The Republican nominee followed up by
smearing a war hero’s
family, revealing his
ignorance about Russia’s incursions into Ukraine, denying
a relationship with Russian President Vladimir Putin that he had previously claimed, and failing to quell suspicions that his team changed the
GOP platform to protect Putin’s interests.
Hillary Clinton
may be rising in the polls as a result, which is good news for people like me across the political spectrum who find Trump to be vacuous, soulless, and temperamentally unfit for the presidency.
Yet I’m not angry at Trump; I expect him to be repugnant. I am angry at Clinton, because she followed up her convention with another unnecessary lie; another excuse for people to distrust her; another thin reed upon which undecided voters could justify a belated allegiance to a man who former New York Mayor Michael Bloomberg called
“a dangerous demagogue.”
On Sunday, the former secretary of state
told FOX News’ Chris Wallace that FBI Director James Comey cleared her of misleading the public about her rogue email server at the state department: “Director Comey said my answers were truthful, and what I’ve said is consistent with what I have told the American people, that there were decisions discussed and made to classify retroactively certain of the emails.”
That’s wrong and she knows it, which makes it a lie.
“Clinton is cherry-picking statements by Comey to preserve her narrative about the unusual setup of a private email server,”
wrote Washington Post fact-checker Glenn Kessler, who awarded Clinton the maximum four “Pinocchios” for her whopper. “This allows her to skate past the more disturbing findings of the FBI investigation.”
Read
here if you want to know about the FBI’s findings.
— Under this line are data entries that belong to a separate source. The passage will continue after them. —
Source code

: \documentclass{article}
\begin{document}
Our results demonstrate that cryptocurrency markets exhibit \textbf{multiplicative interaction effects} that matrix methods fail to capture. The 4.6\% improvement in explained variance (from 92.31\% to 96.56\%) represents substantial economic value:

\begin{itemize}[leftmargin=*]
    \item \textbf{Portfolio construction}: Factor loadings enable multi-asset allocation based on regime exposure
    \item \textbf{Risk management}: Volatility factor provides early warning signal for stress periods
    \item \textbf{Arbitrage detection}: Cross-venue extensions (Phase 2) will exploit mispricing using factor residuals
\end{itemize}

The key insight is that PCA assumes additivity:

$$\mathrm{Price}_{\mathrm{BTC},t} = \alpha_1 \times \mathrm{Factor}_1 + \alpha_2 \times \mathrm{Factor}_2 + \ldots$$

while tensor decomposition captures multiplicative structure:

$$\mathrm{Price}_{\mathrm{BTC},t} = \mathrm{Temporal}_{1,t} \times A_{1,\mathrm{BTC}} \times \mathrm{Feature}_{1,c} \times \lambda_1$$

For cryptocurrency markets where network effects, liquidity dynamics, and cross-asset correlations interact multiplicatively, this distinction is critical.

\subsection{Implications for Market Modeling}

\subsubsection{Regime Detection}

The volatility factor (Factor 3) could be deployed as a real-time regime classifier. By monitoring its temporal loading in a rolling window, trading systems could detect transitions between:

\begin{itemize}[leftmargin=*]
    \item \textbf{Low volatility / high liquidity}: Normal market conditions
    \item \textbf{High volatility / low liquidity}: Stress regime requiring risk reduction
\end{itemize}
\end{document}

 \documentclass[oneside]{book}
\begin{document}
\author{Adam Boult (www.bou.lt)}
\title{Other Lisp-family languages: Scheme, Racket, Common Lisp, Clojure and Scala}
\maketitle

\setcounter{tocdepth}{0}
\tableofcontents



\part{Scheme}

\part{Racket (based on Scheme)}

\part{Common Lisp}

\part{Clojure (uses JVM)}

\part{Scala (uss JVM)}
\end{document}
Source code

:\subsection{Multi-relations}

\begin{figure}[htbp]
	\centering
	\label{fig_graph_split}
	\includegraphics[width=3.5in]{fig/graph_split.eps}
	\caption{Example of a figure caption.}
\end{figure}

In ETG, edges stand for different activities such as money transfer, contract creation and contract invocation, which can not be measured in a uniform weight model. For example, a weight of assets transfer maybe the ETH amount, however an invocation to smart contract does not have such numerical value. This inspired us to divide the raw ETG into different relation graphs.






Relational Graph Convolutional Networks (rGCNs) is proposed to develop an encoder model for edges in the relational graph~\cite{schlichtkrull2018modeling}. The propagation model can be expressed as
In addition, her actions were an assault on the Freedom of Information Act and the hallowed concept of legislative oversight.
And yet, in my mind, the case against Clinton is not as disturbing as Trump’s mendacity, megalomania, intolerance, and intellectual slovenliness. With Clinton and Trump, the two most unpopular presidential candidates in the modern era, there is no equivalence.
I’m angry at Clinton because I expect better. The country needs better.
I say again: If Trump becomes president, the world will have Clinton to blame.
Her dishonesty could push an unknown number of independent and undecided voters into Trump’s camp or toward a non-major-party candidate. If too many swing voters walk away from Clinton because she destroyed her credibility or because they don’t want to condone her behavior, the nuclear codes go to Trump.
That is why Clinton’s advisers, senior Democrats, and members of the liberal media need to stop covering for Clinton. Stop repeating her spin. Stop spreading her lies. Stop enabling her worse angels. It’s too late for Clinton to come clean, but honorable Democrats should at least insist that she stop muddying the water.
Please, for the sake of the country, tell her: Stop lying.